Only the lines holding "against" are wanted; find them in the listing and return each one.

▶ [Data section]:
****
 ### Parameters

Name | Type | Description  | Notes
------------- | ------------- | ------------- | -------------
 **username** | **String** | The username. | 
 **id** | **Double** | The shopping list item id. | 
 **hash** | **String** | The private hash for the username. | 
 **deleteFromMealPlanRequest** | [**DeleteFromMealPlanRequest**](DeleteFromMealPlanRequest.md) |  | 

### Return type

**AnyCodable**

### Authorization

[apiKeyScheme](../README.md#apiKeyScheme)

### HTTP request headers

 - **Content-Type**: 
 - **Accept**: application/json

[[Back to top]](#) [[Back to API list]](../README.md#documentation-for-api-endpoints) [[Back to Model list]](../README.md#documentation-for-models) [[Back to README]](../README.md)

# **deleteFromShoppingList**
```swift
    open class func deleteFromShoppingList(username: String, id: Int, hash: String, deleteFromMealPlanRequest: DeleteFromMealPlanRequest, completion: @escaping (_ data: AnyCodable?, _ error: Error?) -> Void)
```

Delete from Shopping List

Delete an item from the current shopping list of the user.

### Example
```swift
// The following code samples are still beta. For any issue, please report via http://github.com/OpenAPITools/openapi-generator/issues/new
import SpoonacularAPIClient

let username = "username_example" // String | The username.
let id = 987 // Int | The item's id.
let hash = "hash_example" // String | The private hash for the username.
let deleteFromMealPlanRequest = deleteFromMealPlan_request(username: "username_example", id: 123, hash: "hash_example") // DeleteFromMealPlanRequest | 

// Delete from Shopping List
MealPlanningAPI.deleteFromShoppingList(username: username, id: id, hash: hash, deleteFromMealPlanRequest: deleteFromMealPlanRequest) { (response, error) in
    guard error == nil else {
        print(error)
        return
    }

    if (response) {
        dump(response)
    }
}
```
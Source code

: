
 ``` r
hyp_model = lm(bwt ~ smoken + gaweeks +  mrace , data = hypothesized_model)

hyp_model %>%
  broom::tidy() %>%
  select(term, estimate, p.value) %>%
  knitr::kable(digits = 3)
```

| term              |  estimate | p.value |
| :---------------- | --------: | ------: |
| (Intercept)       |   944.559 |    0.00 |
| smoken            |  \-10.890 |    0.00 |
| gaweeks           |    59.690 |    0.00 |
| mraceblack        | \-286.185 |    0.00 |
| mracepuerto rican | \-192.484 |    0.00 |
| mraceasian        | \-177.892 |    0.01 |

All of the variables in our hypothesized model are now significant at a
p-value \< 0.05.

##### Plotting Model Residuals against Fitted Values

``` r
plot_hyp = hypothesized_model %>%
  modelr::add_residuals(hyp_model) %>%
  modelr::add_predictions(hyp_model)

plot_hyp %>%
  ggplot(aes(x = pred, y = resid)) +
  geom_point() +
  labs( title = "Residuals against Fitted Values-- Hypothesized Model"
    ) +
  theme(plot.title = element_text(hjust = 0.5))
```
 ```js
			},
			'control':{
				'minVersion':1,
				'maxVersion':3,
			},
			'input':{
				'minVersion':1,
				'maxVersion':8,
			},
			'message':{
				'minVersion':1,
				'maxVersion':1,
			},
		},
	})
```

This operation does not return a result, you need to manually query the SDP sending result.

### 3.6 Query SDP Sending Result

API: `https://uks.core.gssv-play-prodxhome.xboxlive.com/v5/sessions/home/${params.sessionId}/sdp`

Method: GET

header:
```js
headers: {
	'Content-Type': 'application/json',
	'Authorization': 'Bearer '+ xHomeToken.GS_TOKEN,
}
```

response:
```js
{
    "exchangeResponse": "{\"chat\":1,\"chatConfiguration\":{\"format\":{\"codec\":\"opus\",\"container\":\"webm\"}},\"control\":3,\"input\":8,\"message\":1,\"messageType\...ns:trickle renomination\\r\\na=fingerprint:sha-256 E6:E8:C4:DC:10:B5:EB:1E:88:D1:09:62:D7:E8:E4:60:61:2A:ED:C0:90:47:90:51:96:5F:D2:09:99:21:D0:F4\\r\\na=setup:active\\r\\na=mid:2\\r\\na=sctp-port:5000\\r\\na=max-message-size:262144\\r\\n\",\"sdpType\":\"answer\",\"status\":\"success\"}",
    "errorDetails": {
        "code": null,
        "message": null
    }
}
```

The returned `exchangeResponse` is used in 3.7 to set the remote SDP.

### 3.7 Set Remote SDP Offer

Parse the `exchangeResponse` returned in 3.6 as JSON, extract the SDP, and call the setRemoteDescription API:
****
▶ [Completed exercise]:
##### Plotting Model Residuals against Fitted Values
  labs( title = "Residuals against Fitted Values-- Hypothesized Model"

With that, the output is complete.